▶ _What you are asked to do_
Needed from the data below: all lines that contain the word "sure".

(Stored data entries)
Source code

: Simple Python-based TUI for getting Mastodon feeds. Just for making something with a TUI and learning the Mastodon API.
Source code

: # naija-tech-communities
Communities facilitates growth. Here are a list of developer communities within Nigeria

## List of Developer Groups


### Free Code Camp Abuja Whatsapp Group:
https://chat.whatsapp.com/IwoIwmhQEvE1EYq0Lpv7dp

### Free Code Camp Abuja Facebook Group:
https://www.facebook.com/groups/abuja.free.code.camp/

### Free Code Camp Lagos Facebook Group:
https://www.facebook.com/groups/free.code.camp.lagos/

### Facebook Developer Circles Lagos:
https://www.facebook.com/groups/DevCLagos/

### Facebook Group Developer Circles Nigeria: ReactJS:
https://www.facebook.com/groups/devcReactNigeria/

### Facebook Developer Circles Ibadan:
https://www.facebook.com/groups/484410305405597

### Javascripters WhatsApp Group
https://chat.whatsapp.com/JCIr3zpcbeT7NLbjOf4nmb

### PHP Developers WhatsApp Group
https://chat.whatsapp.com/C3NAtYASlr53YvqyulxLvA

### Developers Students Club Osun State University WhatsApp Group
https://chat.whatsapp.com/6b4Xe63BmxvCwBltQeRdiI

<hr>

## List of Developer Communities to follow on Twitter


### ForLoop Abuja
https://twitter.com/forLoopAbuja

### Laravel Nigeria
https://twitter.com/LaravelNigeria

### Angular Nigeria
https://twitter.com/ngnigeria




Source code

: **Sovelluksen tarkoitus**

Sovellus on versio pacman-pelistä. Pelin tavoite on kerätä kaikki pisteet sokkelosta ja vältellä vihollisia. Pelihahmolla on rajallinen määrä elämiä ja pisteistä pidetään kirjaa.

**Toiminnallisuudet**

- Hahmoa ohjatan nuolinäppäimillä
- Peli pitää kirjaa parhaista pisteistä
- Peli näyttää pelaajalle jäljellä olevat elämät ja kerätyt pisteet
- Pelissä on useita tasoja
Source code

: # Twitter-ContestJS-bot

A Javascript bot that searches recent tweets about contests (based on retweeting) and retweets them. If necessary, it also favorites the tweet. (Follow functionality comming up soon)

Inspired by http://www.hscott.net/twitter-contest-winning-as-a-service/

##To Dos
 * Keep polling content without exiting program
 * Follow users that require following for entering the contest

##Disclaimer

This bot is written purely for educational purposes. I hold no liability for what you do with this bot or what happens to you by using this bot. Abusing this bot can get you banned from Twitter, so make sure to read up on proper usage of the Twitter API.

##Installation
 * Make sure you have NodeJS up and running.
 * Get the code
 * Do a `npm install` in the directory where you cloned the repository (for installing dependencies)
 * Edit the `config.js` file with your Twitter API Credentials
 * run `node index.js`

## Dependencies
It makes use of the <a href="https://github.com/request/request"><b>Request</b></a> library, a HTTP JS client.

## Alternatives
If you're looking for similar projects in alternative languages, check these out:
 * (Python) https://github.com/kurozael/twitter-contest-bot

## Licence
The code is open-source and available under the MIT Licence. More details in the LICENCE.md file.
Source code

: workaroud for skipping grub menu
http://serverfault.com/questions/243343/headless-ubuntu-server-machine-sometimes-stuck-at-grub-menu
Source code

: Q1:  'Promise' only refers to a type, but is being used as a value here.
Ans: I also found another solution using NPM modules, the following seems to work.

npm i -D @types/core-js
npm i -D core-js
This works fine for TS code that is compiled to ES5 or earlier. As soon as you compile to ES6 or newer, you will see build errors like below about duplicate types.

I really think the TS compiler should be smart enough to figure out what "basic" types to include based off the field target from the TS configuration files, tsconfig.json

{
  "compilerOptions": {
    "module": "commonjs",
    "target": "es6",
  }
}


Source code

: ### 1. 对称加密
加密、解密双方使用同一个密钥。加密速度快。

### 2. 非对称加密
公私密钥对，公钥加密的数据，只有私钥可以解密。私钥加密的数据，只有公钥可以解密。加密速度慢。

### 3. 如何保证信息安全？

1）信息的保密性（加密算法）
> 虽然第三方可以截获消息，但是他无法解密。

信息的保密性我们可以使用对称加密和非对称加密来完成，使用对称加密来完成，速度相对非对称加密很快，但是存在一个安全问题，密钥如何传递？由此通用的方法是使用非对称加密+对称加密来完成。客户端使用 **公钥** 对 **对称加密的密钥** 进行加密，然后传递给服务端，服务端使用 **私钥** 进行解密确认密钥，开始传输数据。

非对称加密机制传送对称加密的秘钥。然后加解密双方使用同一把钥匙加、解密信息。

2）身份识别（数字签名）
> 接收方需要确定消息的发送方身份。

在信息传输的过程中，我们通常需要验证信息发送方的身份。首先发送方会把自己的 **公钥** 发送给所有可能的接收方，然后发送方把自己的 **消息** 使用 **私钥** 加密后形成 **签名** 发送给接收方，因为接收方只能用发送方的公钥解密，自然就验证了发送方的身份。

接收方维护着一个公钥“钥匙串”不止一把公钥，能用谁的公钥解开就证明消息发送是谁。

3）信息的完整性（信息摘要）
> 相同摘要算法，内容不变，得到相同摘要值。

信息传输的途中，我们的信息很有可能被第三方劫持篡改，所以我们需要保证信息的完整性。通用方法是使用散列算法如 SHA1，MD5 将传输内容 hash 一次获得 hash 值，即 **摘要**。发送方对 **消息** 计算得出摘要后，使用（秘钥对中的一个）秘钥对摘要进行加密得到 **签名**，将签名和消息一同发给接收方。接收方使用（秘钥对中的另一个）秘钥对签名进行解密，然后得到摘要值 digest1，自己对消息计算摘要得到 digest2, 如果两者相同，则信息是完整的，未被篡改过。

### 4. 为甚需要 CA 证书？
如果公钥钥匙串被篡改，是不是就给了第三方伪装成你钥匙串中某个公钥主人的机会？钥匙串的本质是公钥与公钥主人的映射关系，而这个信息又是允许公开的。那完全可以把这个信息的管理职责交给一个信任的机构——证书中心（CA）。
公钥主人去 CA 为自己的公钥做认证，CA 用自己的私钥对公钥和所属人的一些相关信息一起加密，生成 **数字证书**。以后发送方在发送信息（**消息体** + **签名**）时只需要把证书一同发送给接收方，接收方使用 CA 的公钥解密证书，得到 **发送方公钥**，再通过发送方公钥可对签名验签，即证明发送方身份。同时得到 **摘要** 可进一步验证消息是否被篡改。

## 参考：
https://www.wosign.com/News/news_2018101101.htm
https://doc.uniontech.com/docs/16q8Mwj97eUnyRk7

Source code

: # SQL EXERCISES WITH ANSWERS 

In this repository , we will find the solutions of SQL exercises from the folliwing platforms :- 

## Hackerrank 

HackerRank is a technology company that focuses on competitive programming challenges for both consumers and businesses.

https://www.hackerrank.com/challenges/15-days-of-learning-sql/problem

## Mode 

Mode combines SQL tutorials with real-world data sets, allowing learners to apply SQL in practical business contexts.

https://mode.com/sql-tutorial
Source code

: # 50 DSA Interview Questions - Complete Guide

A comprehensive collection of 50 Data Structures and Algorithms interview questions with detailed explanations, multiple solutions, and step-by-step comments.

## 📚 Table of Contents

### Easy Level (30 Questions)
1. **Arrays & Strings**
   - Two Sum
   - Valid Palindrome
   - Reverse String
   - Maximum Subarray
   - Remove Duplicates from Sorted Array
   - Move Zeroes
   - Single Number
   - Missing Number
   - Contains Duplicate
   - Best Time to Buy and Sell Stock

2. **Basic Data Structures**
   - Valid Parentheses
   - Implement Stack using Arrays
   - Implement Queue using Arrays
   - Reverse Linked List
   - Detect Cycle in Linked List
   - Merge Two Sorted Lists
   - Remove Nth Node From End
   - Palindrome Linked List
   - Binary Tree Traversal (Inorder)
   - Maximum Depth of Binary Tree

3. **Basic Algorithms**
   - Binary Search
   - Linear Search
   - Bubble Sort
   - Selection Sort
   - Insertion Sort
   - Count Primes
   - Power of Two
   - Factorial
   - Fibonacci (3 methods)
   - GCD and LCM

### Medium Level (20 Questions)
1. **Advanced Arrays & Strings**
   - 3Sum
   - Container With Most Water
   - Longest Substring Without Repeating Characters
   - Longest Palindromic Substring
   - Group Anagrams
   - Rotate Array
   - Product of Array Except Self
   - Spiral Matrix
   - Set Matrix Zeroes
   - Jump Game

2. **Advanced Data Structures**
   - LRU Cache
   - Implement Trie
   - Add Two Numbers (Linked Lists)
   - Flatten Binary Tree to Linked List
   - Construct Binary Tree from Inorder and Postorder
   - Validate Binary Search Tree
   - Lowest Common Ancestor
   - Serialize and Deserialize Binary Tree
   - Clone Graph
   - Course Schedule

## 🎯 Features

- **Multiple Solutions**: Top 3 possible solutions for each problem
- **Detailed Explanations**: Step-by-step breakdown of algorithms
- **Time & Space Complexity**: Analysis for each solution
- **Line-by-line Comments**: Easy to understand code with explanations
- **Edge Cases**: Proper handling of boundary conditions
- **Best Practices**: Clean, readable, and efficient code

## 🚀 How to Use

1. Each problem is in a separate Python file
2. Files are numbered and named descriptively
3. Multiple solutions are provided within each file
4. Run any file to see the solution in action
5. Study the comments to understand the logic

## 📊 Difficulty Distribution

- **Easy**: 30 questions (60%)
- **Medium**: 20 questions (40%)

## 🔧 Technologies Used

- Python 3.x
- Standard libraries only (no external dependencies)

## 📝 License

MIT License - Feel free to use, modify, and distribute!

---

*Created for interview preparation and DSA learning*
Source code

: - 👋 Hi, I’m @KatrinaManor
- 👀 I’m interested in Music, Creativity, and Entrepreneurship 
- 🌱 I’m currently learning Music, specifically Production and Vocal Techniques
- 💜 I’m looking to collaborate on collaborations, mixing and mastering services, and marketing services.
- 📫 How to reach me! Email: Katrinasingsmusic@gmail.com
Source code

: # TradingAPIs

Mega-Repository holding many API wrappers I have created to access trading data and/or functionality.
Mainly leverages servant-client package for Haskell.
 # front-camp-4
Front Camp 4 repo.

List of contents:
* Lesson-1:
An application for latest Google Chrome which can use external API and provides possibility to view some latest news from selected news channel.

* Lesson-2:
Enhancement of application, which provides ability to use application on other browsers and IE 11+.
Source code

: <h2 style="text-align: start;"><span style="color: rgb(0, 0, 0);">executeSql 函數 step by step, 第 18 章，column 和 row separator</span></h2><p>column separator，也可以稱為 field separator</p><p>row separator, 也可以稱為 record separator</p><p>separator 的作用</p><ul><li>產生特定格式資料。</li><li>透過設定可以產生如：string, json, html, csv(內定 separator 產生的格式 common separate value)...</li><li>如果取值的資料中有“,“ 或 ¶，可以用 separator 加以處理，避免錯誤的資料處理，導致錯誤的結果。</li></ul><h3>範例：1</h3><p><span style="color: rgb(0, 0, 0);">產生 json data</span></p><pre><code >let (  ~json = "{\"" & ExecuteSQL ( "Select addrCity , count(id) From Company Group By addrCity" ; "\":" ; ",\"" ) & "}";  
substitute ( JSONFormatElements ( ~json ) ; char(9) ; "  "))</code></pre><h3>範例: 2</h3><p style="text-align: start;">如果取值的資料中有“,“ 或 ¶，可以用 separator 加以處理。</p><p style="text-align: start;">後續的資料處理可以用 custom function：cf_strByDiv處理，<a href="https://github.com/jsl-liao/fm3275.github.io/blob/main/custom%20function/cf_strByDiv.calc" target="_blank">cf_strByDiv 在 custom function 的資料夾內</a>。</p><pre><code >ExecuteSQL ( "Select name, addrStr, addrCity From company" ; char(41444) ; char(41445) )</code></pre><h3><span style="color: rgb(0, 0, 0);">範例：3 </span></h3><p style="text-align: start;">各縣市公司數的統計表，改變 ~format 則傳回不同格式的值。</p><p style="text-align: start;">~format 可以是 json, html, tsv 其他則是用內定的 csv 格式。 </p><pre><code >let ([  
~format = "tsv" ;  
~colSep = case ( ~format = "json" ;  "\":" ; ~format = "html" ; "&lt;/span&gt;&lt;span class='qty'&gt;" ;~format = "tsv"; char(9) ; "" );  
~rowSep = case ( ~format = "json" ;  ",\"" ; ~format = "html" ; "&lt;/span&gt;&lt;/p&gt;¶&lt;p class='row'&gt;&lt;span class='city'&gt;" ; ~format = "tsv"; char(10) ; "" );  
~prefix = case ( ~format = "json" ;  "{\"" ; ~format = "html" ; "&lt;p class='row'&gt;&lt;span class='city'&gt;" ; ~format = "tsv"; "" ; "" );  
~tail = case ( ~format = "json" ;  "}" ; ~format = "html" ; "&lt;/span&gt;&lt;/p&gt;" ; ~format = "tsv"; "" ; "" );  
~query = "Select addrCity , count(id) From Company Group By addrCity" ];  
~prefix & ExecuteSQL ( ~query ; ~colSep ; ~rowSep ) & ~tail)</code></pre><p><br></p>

▶ _Answer box_
This bot is written purely for educational purposes. I hold no liability for what you do with this bot or what happens to you by using this bot. Abusing this bot can get you banned from Twitter, so make sure to read up on proper usage of the Twitter API.
 * Make sure you have NodeJS up and running.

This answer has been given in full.